• _Task_: Please find every line of the listing below where "REPORT" occurs and copy it.
BEGIN
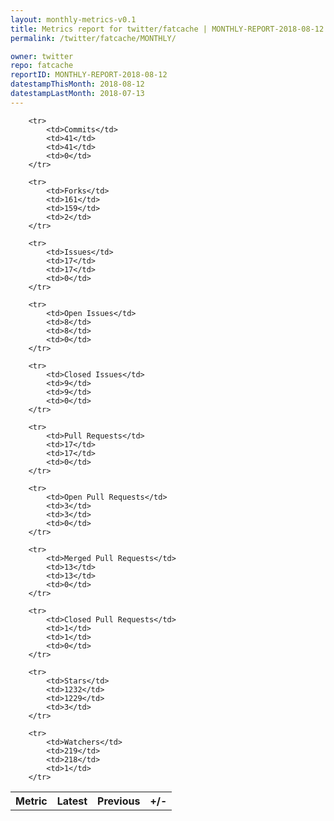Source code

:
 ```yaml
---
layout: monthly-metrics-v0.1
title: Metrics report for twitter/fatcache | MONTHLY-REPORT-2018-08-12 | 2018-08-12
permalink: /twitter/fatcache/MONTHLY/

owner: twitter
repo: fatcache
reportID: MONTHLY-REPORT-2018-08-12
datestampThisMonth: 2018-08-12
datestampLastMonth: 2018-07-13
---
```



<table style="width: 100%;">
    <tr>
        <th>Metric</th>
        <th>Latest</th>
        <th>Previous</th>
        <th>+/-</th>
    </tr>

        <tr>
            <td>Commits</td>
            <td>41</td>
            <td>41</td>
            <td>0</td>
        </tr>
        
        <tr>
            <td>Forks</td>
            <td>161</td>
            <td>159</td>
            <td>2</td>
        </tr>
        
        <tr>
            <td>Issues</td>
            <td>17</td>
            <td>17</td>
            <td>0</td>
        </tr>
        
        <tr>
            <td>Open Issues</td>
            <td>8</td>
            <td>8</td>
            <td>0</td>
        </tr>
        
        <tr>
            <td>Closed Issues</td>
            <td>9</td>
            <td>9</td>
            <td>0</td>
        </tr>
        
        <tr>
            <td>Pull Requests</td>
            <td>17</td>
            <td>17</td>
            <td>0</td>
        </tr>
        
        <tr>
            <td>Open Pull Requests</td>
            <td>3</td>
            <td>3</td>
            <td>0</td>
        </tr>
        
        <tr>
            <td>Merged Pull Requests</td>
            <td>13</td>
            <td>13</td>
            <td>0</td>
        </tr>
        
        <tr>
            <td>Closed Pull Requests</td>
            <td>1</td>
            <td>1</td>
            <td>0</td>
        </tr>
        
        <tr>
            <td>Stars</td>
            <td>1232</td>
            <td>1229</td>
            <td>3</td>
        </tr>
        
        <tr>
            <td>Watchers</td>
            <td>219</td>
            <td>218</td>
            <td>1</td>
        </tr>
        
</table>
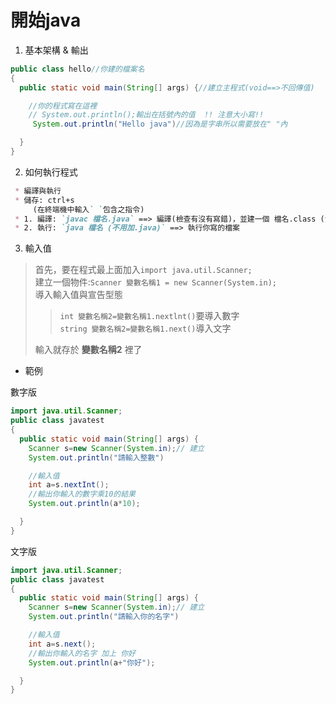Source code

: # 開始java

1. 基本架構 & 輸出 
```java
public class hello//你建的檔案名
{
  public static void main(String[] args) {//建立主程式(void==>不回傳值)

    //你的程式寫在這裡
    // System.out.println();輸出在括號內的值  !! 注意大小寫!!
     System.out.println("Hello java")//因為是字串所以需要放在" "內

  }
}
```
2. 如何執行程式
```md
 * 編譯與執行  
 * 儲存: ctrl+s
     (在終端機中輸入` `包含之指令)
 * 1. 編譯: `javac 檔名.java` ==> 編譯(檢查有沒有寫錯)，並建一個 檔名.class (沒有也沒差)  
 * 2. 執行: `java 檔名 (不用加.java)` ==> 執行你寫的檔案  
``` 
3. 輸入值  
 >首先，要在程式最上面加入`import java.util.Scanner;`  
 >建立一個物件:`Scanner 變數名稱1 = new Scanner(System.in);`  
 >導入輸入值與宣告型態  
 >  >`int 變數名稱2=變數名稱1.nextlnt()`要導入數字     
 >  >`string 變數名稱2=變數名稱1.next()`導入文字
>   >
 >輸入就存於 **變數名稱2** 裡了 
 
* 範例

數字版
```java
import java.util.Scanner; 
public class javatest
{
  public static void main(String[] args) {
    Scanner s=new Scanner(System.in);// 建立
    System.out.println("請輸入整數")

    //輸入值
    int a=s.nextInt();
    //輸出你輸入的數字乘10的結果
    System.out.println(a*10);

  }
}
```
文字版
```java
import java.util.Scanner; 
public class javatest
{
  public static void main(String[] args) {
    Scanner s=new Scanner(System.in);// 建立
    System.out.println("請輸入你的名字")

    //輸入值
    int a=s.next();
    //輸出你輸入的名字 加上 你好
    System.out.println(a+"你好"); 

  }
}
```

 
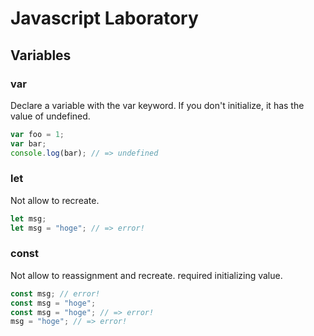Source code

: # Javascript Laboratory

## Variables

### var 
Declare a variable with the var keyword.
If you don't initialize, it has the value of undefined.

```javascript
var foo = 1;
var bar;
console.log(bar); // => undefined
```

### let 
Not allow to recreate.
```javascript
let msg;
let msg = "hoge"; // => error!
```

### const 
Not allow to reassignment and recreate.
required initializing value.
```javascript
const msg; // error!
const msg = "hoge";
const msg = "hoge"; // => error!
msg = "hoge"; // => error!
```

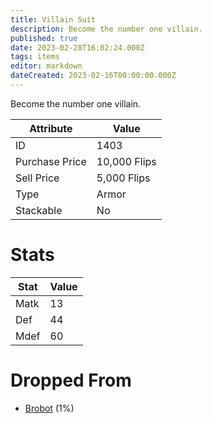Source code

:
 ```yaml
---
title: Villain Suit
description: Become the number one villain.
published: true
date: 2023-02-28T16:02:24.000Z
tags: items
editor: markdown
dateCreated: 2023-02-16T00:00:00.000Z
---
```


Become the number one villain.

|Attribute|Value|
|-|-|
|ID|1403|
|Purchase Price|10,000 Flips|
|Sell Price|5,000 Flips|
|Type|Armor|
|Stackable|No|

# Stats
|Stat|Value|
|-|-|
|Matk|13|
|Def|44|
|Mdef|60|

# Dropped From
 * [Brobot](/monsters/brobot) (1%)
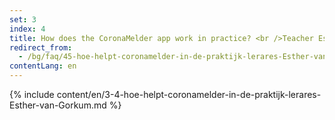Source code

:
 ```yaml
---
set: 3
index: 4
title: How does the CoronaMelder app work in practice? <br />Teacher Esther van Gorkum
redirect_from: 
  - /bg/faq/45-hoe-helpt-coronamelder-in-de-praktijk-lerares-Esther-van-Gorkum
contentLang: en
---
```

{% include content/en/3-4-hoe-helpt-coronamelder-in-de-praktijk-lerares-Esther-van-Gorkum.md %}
END
• _Written solution_:
title: Metrics report for twitter/fatcache | MONTHLY-REPORT-2018-08-12 | 2018-08-12
reportID: MONTHLY-REPORT-2018-08-12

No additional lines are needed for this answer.